This is problem 8-3 from John Lee's Introduction to Topological Manifolds. Invariance of the boundary, 2-dimensional case: Suppose $M$ is a $2$-dimensional manifold with boundary. Show that a point of $M$ cannot be both a boundary point and an interior point.
I try to use the following theorem from problem 8-1 : Suppose $U \subset \mathbb{R}^2$ is an open subset and $x \in U$. Then $U - \{x\}$ is not simply connected.
Suppose $p$ is both an interior and boundary point. Choose coordinate charts $(U,\phi)$ and $(V,\psi)$, $\phi(U)$ is open in Int$\mathbb{H}^2$ and $\psi(V)$ is open in $\mathbb{H}^2$, with $\psi(p) \in \partial \mathbb{H}^2$. Let $W=U \cap V$; then $\phi(W)$ is homeomorphic to $\psi(V)$. From the above problem, $\phi(W) - \phi(p)$ is not simply connected. So we would reach a contradiction if $\psi(V) - \psi(p)$ is simply connected. However, I do not know if this is true. How could I show this problem?
I will keep your notation: Withot loss of generality we can assume that $\psi(p)=0$. We have that $0\in \psi(W)$, so we can choose $r>0$ such that $$ B(0,r)\cap \mathbb{H}^2 \subseteq \psi(W), $$ where $B(0,r)$ is the open ball in $\mathbb{R}^2$ centered at the origin with radius $r$. Let $U'=\psi^{-1}(B(0,r)\cap \mathbb{H}^2)$, thus $\phi(U')\setminus\{\phi(p)\}$ is not simply connected (by the theorem you mentioned). We have to prove that $U'\setminus\{p\}$ is simply connected, in contradiction with $\phi$ being a homeomorphism. But note that $U'\setminus\{p\}$ is homeomorphic to $B(0,r)\cap \mathbb{H}^2\setminus\{0\}$, so I will prove that $B(0,r)\cap \mathbb{H}^2\setminus\{0\}$ is simply connected.

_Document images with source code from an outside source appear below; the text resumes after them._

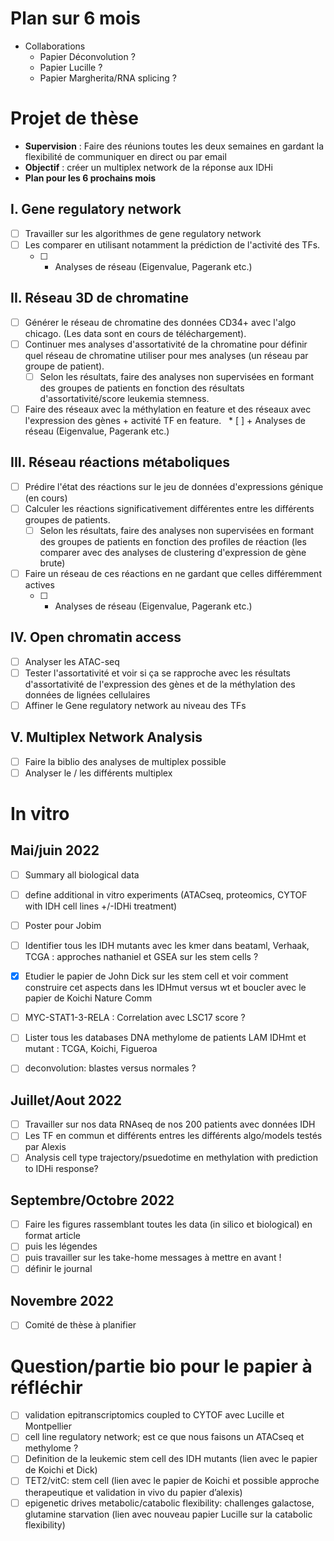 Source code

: # Plan sur 6 mois

* Collaborations
  * Papier Déconvolution ?
  * Papier Lucille ?
  * Papier Margherita/RNA splicing ?


# Projet de thèse
* **Supervision** : Faire des réunions toutes les deux semaines en gardant la flexibilité de communiquer en direct ou par email
* **Objectif** : créer un multiplex network de la réponse aux IDHi
* **Plan pour les 6 prochains mois**

## I. Gene regulatory network  
* [ ] Travailler sur les algorithmes de gene regulatory network  
* [ ] Les comparer en utilisant notamment la prédiction de l'activité des TFs.
  * [ ] + Analyses de réseau (Eigenvalue, Pagerank etc.)

## II. Réseau 3D de chromatine
* [ ] Générer le réseau de chromatine des données CD34+ avec l'algo chicago. (Les data sont en cours de téléchargement).
* [ ] Continuer mes analyses d'assortativité de la chromatine pour définir quel réseau de chromatine utiliser pour mes analyses (un réseau par groupe de patient).
  * [ ] Selon les résultats, faire des analyses non supervisées en formant des groupes de patients en fonction des résultats d'assortativité/score leukemia stemness.
* [ ] Faire des réseaux avec la méthylation en feature et des réseaux avec l'expression des gènes + activité TF en feature.
  * [ ] + Analyses de réseau (Eigenvalue, Pagerank etc.)

## III. Réseau réactions métaboliques
* [ ] Prédire l'état des réactions sur le jeu de données d'expressions génique (en cours)
* [ ] Calculer les réactions significativement différentes entre les différents groupes de patients.
  * [ ] Selon les résultats, faire des analyses non supervisées en formant des groupes de patients en fonction des profiles de réaction (les comparer avec des analyses de clustering d'expression de gène brute)
* [ ] Faire un réseau de ces réactions en ne gardant que celles différemment actives
  * [ ] + Analyses de réseau (Eigenvalue, Pagerank etc.)

## IV. Open chromatin access
* [ ] Analyser les ATAC-seq
* [ ] Tester l'assortativité et voir si ça se rapproche avec les résultats d'assortativité de l'expression des gènes et de la méthylation des données de lignées cellulaires
* [ ] Affiner le Gene regulatory network au niveau des TFs

## V. Multiplex Network Analysis
* [ ] Faire la biblio des analyses de multiplex possible
* [ ] Analyser le / les différents multiplex

# In vitro

## Mai/juin 2022
* [ ] Summary all biological data
* [ ] define additional in vitro experiments (ATACseq, proteomics, CYTOF with IDH cell lines +/-IDHi treatment)

* [ ] Poster pour Jobim

* [ ] Identifier tous les IDH mutants avec les kmer dans beataml, Verhaak, TCGA : approches nathaniel et GSEA sur les stem cells ?
* [x] Etudier le papier de John Dick sur les stem cell et voir comment construire cet aspects dans les IDHmut versus wt et boucler avec le papier de Koichi Nature Comm
* [ ] MYC-STAT1-3-RELA : Correlation avec LSC17 score ?
* [ ] Lister tous les databases DNA methylome de patients LAM IDHmt et mutant : TCGA, Koichi, Figueroa
* [ ] deconvolution: blastes versus normales ?

## Juillet/Aout 2022
* [ ] Travailler sur nos data RNAseq de nos 200 patients avec données IDH
* [ ] Les TF en commun et différents entres les différents algo/models testés par Alexis
* [ ] Analysis cell type trajectory/psuedotime en methylation with prediction to IDHi response?

## Septembre/Octobre 2022
* [ ] Faire les figures rassemblant toutes les data (in silico et biological) en format article
* [ ] puis les légendes
* [ ] puis travailler sur les take-home messages à mettre en avant !
* [ ] définir le journal

## Novembre 2022 
* [ ] Comité de thèse à planifier

# Question/partie bio pour le papier à réfléchir
* [ ] validation epitranscriptomics coupled to CYTOF avec Lucille et Montpellier
* [ ] cell line regulatory network; est ce que nous faisons un ATACseq et methylome ?
* [ ] Definition de la leukemic stem cell des IDH mutants (lien avec le papier de Koichi et Dick)
* [ ] TET2/vitC: stem cell (lien avec le papier de Koichi et possible approche therapeutique et validation in vivo du papier d’alexis)
* [ ] epigenetic drives metabolic/catabolic flexibility: challenges galactose, glutamine starvation (lien avec nouveau papier Lucille sur la catabolic flexibility)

Let $x_0\in B(0,r)\cap \mbox{int}\mathbb{H}^2$ and let $B(0,r)\cap \mathbb{H}^2\setminus\{0\}=:X$, and define $F:X\times [0,1]\to X$ by $$ F(x,t) = x_0 + (1-t)(x-x_0), $$ it is easy to see that $F$ is a strong deformation retraction of $X$ onto $\{x_0\}$, and thus $X$ is simply connected.